What is MySQLTuner

MySQLTuner is a simple Perl script which will help you to collect necessary information and increase the performance and stability of your MySQL configuration by updating its variables/parameters. So lets get started how to Optimize MySQL server performance using MySQLTuner.

In this blog, we are discussing the parameters which are updated and the configuration files of MySQL which are changed for the optimum performance. This script is a read-only script which gives suggestions that can be made to MySQL configuration but it cannot modify the MySQL configuration by its own, one have to make the changes manually.

MySQLTuner Script

 http://mysqltuner.com/mysqltuner.pl 

The above script is used for analysing what changes are to be made in the configuration files.
First of all, we need to know how our server resources are performing before running the script.
Never run the MySQLTuner script immediately after powering on the server or a reboot because the script works by analyzing the traffic and connections on MySQL which will be limited at this time.

How to download and run the MySQLTuner script

1. Choose any location and download the MySQLTuner Perl script, let it be /usr/local/src

 cd /usr/local/src 

2. Download the script from the URL http://mysqltuner.com/mysqltuner.pl

wget http://mysqltuner.com/mysqltuner.pl 

3.Make the script executable and run the script

 chmod +x mysqltuner.pl 

./mysqltuner.pl

Before making any changes, backup the configuration files for safety.

This test run was made on a Plesk server and this will help you understand what are these parameters and how can it be converted productively.

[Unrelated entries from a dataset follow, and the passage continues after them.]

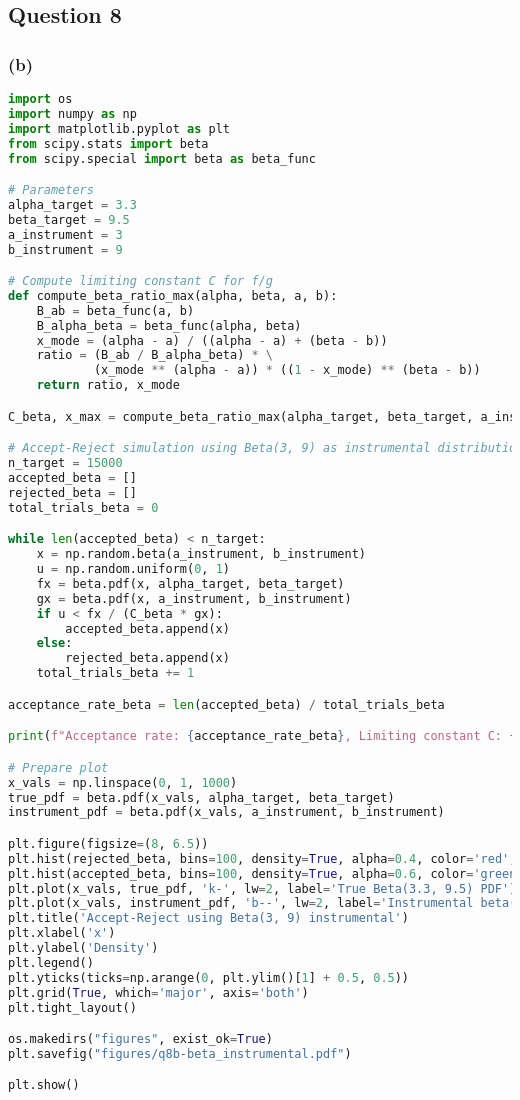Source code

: \newpage
\subsection{Question 8}

\subsubsection*{(b)}

\begin{lstlisting}[language=Python]
import os
import numpy as np
import matplotlib.pyplot as plt
from scipy.stats import beta
from scipy.special import beta as beta_func

# Parameters
alpha_target = 3.3
beta_target = 9.5
a_instrument = 3
b_instrument = 9

# Compute limiting constant C for f/g
def compute_beta_ratio_max(alpha, beta, a, b):
    B_ab = beta_func(a, b)
    B_alpha_beta = beta_func(alpha, beta)
    x_mode = (alpha - a) / ((alpha - a) + (beta - b))
    ratio = (B_ab / B_alpha_beta) * \
            (x_mode ** (alpha - a)) * ((1 - x_mode) ** (beta - b))
    return ratio, x_mode

C_beta, x_max = compute_beta_ratio_max(alpha_target, beta_target, a_instrument, b_instrument)

# Accept-Reject simulation using Beta(3, 9) as instrumental distribution
n_target = 15000
accepted_beta = []
rejected_beta = []
total_trials_beta = 0

while len(accepted_beta) < n_target:
    x = np.random.beta(a_instrument, b_instrument)
    u = np.random.uniform(0, 1)
    fx = beta.pdf(x, alpha_target, beta_target)
    gx = beta.pdf(x, a_instrument, b_instrument)
    if u < fx / (C_beta * gx):
        accepted_beta.append(x)
    else:
        rejected_beta.append(x)
    total_trials_beta += 1

acceptance_rate_beta = len(accepted_beta) / total_trials_beta

print(f"Acceptance rate: {acceptance_rate_beta}, Limiting constant C: {C_beta}, Mode: {x_max}")

# Prepare plot
x_vals = np.linspace(0, 1, 1000)
true_pdf = beta.pdf(x_vals, alpha_target, beta_target)
instrument_pdf = beta.pdf(x_vals, a_instrument, b_instrument)

plt.figure(figsize=(8, 6.5))
plt.hist(rejected_beta, bins=100, density=True, alpha=0.4, color='red', label='Rejected samples')
plt.hist(accepted_beta, bins=100, density=True, alpha=0.6, color='green', label='Accepted samples')
plt.plot(x_vals, true_pdf, 'k-', lw=2, label='True Beta(3.3, 9.5) PDF')
plt.plot(x_vals, instrument_pdf, 'b--', lw=2, label='Instrumental beta(3, 9) PDF')
plt.title('Accept-Reject using Beta(3, 9) instrumental')
plt.xlabel('x')
plt.ylabel('Density')
plt.legend()
plt.yticks(ticks=np.arange(0, plt.ylim()[1] + 0.5, 0.5))
plt.grid(True, which='major', axis='both')
plt.tight_layout()

os.makedirs("figures", exist_ok=True)
plt.savefig("figures/q8b-beta_instrumental.pdf")

plt.show()
\end{lstlisting}
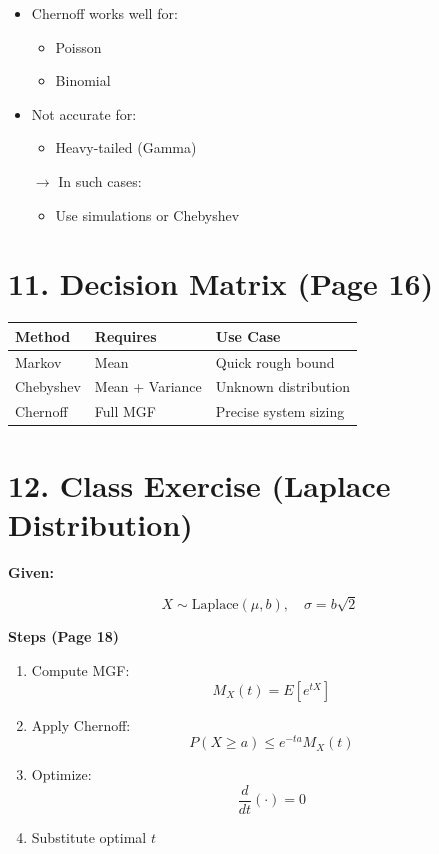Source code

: \documentclass{article}
\begin{document}
\begin{itemize}
    \item Chernoff works well for:
    \begin{itemize}
        \item Poisson
        \item Binomial
    \end{itemize}
    \item Not accurate for:
    \begin{itemize}
        \item Heavy-tailed (Gamma)
    \end{itemize}
    $\rightarrow$ In such cases:
    \begin{itemize}
        \item Use simulations or Chebyshev
    \end{itemize}
\end{itemize}

\section*{11. Decision Matrix (Page 16)}

\begin{tabular}{lll}
\toprule
\textbf{Method} & \textbf{Requires} & \textbf{Use Case} \\
\midrule
Markov & Mean & Quick rough bound \\
Chebyshev & Mean + Variance & Unknown distribution \\
Chernoff & Full MGF & Precise system sizing \\
\bottomrule
\end{tabular}

\section*{12. Class Exercise (Laplace Distribution)}

\textbf{Given:}

\[X \sim \text{Laplace}(\mu, b), \quad \sigma = b\sqrt{2}\]

\textbf{Steps (Page 18)}

\begin{enumerate}
    \item Compute MGF:
    \[M_X(t) = E[e^{tX}]\]
    \item Apply Chernoff:
    \[P(X \ge a) \le e^{-ta} M_X(t)\]
    \item Optimize:
    \[\frac{d}{dt} (\cdot) = 0\]
    \item Substitute optimal $t$
\end{enumerate}
\end{document}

After running the script we will get a similar result as on the screenshot.

Let us go through the various sections, different variables and how they work.

By analysing the screenshots we alter our /etc/my.cnf file preferably for better performance.

In the Security Recommendations section,

From screenshot 5 you can see few lines under the “Security Recommendations” section with [OK] on it and few has two exclamation marks[!!].

Those values which shows OK are performing correctly but, those showing warnings should be corrected by cross checking the general recommendation section if possible.

Security Recommendations

[OK] There are no anonymous accounts for any database users
[OK] All database users have passwords assigned

From the above section It is clear that the server has no anonymous accounts for any database users and all DB users have passwords assigned.

Security Recommendations

[!!] User ‘user123@%’ does not specify hostname restrictions.
[!!] User ‘testuser1@%’ does not specify hostname restrictions.
[!!] User ‘testdb_user@%’ has no password set.

Above one is a warning showing in security recommendations section because the users user123, testuser1, testdb_user does not specify hostname restrictions. MysqlTuner will check for users without passwords, users with username as password and also check for weak passwords.

Now, let us take another example Performance Metrics


In this section we can see few parameters below

[OK] Maximum reached memory usage: 477.2M (23.93% of installed RAM)
[OK] Maximum possible memory usage: 836.0M (41.92% of installed RAM)
[OK] Overall possible memory usage with other process is compatible with memory available
[OK] Slow queries: 0% (93/50M)

Here, the maximum possible memory usages are less than 50%. Also there are no slow working queries. The system should maintain the percentage of slow queries to <5%

There are various other sections as you can see from the screenshots. The script itself gives a general recommendation section which can be referred to update the variables and its values.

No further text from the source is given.